Taiwan: Powerful gas blasts kill 25, injure 267
A series of powerful gas blasts killed at least 25 people and injured up to 267 Friday in the southern Taiwanese city of Kaohsiung, overturning cars and ripping up roads as terrified residents fled an inferno.
Residents described how the neighbourhood smelt strongly of gas before the disaster.
One local resident surnamed Peng said: "There was a heavy odour of gas and... then I heard explosions and saw fire spurting from a store."
"My house shook as if there were an earthquake and the power went out," she was quoted as saying by Taiwan's Central News Agency.
Local media reported that emergency rooms in Kaohsiung city hospitals were packed with casualties and officials warned that the death toll was expected to rise.
The local government was evacuating more than 1,100 residents from the affected areas to schools and shelters as they tried to locate the source of the leaks and warned people to stay away.
The military dispatched around 1,400 soldiers to the scene to help with the disaster effort.
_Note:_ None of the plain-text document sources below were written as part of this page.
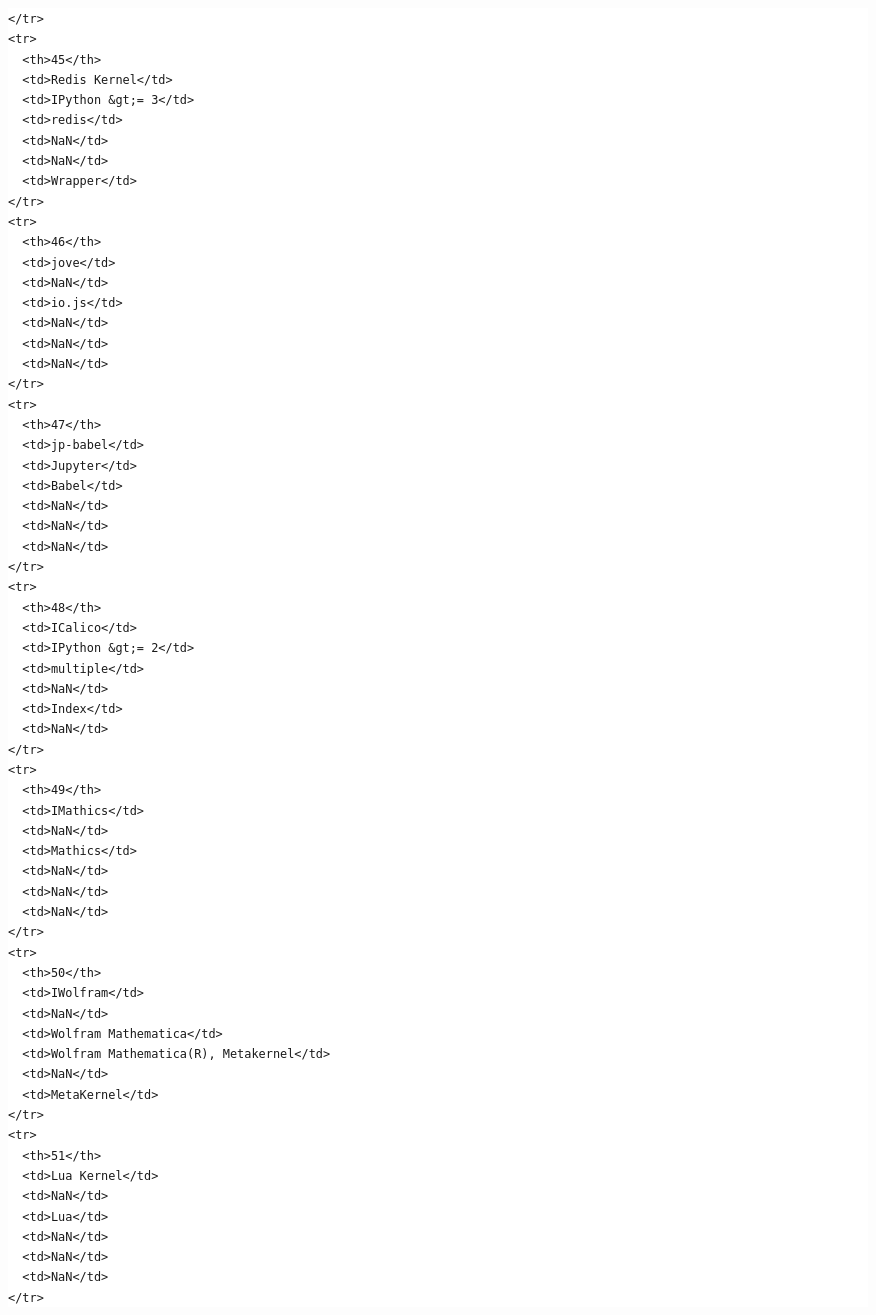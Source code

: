     </tr>
    <tr>
      <th>45</th>
      <td>Redis Kernel</td>
      <td>IPython &gt;= 3</td>
      <td>redis</td>
      <td>NaN</td>
      <td>NaN</td>
      <td>Wrapper</td>
    </tr>
    <tr>
      <th>46</th>
      <td>jove</td>
      <td>NaN</td>
      <td>io.js</td>
      <td>NaN</td>
      <td>NaN</td>
      <td>NaN</td>
    </tr>
    <tr>
      <th>47</th>
      <td>jp-babel</td>
      <td>Jupyter</td>
      <td>Babel</td>
      <td>NaN</td>
      <td>NaN</td>
      <td>NaN</td>
    </tr>
    <tr>
      <th>48</th>
      <td>ICalico</td>
      <td>IPython &gt;= 2</td>
      <td>multiple</td>
      <td>NaN</td>
      <td>Index</td>
      <td>NaN</td>
    </tr>
    <tr>
      <th>49</th>
      <td>IMathics</td>
      <td>NaN</td>
      <td>Mathics</td>
      <td>NaN</td>
      <td>NaN</td>
      <td>NaN</td>
    </tr>
    <tr>
      <th>50</th>
      <td>IWolfram</td>
      <td>NaN</td>
      <td>Wolfram Mathematica</td>
      <td>Wolfram Mathematica(R), Metakernel</td>
      <td>NaN</td>
      <td>MetaKernel</td>
    </tr>
    <tr>
      <th>51</th>
      <td>Lua Kernel</td>
      <td>NaN</td>
      <td>Lua</td>
      <td>NaN</td>
      <td>NaN</td>
      <td>NaN</td>
    </tr>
It is not the first time Kaohsiung has experienced a fatal gas blast. In 1997, an explosion killed five people and injured around 20 when a team from Taiwan's state-run Chinese Petroleum Corp. (CPC) tried to unearth a section of gas pipeline in a road construction project.
Friday's explosions were the second disaster to strike Taiwan in just over a week, after a TransAsia Airways plane crashed with the loss of 48 people last Wednesday.